One of the most interesting test case enterprise zones happens to be South-Central Los Angeles. It was one of the most heavily subsidized business hand-out programs in the country, and it was supposed to lift underclass blacks out of poverty. In fact, it did give a boost to minorities but they were the wrong minority: Koreans. They were recent immigrants who would probably have opened businesses somewhere else in Los Angeles, but who could not resist the lure of tax credits, rent subsidies, and 15-year carry-forwards. As we know, 800 of those new Korean businesses were burned by rioters.

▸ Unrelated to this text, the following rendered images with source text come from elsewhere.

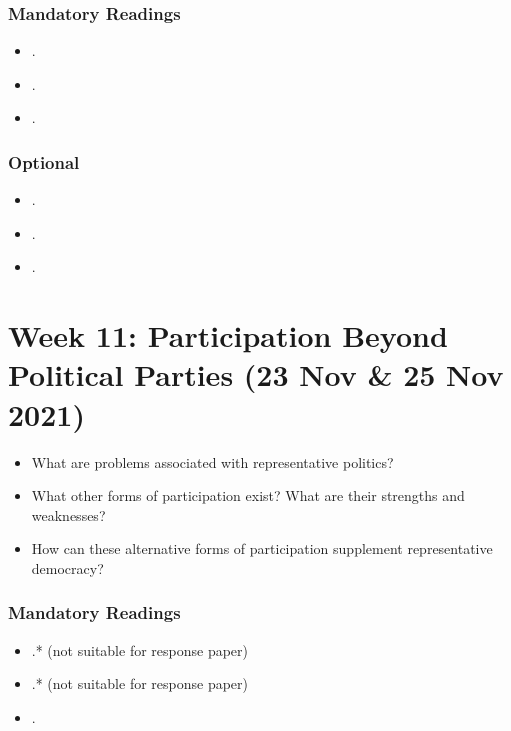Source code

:\documentclass[abstract=on,parskip=full,headings=standardclasses,fontsize=11pt,paper=a4]{scrartcl}
\begin{document}
\subsubsection*{Mandatory Readings}


 \begin{itemize}
\item {}.
\item {}.
\item {}.
\end{itemize}

\subsubsection*{Optional}
\begin{itemize}
\item {}.
\item {}.
\item {}.
\end{itemize}



\section{Week 11: Participation Beyond Political Parties (23 Nov \& 25 Nov 2021)}

\begin{itemize}
\renewcommand\labelitemi{--}
\item What are problems associated with representative politics?
\item What other forms of participation exist? What are their strengths and weaknesses?
\item How can these alternative forms of participation supplement representative democracy?
\end{itemize}

\subsubsection*{Mandatory Readings}
\begin{itemize}
\item {}.* (not suitable for response paper)
\item {}.* (not suitable for response paper)
\item {}.
\end{itemize}
\end{document}
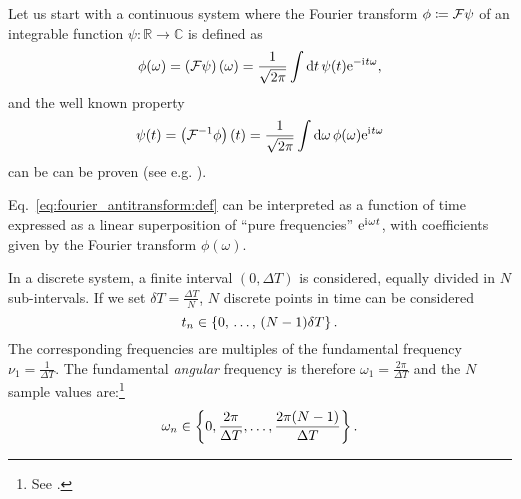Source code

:Let us start with a continuous system where the Fourier transform $\phi \coloneqq \mathcal{F}\psi$ of
an integrable function $\psi: \mathbb{R} \to \mathbb{C}$ is defined as
\begin{equation}\label{eq:fourier_transform:def}
  \phi(\omega) = \left(\mathcal{F}\psi\right) (\omega) =
    \frac{1}{\sqrt{2\pi}} \int \dd{t} \psi(t) \mathrm{e}^{- \mathrm{i}\mkern1mu t \omega} \text{,} 
\end{equation}
and the well known  property
\begin{equation}\label{eq:fourier_antitransform:def}
  \psi(t) = \left(\mathcal{F}^{-1} \phi \right) (t) =
    \frac{1}{\sqrt{2\pi}} \int \dd{\omega} \phi(\omega) \mathrm{e}^{\mathrm{i}\mkern1mu t \omega} 
\end{equation}
can be can be proven (see e.g. \cite{Folland:Fourier}).

Eq.~\eqref{eq:fourier_antitransform:def} can be interpreted
as a function of time
expressed as a linear superposition
of ``pure frequencies'' $\mathrm{e}^{\mathrm{i}\mkern1mu \omega t}$,
with coefficients given by the Fourier transform $\phi(\omega)$.

In a discrete system, a finite interval $(0, \Delta{T})$ is considered,
equally divided in $N$ sub-intervals. If we set $\delta{T} = \frac{\Delta{T}}{N}$,
$N$ discrete points in time can be considered
\begin{equation}
  t_n \in \left\{0,\,\hdots,\,(N-1)\delta{T}\right\} \text{.}
\end{equation} 
%
The corresponding frequencies are multiples of the fundamental frequency $\nu_1 = \frac{1}{\Delta{T}}$.
The fundamental \emph{angular} frequency is therefore $\omega_1 = \frac{2\pi}{\Delta{T}}$ and the
$N$ sample values are:\footnote{
  See
  \cite[Ch. ``The Discrete Fourier Transform'']{Oppenheim:Int3}.
}
\begin{equation}
  \omega_n \in \left\{0, \frac{2\pi}{\Delta{T}}, \dots, \frac{2\pi(N-1)}{\Delta{T}}\right\} \text{.}
\end{equation}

Secretary Kemp likes to say that lavishing advantages on black neighborhoods will foster entrepreneurs and give residents “a stake in their communities.” Secretary Kemp seems not to have noticed that they already have a stake in their communities. They live there. If that doesn’t make them behave it is hard to imagine what will.
Déjà Vu?
Last August, a 23-year-old black university student was shot in an altercation with a white policeman. Several hundred blacks then went on a rampage, smashing shop windows, looting, and overturning cars. Riot police joined the municipal force in restoring order, and patrolled the campus for several days.
Any reader who can guess the unlikely locale where this took place deserves a prize. It was Moscow. The students were at Patrice Lumumba University, named after the Congolese independence leader and established at the height of the Cold War to teach Marxism to Africans. The students were no doubt engaged in revolutionary struggle.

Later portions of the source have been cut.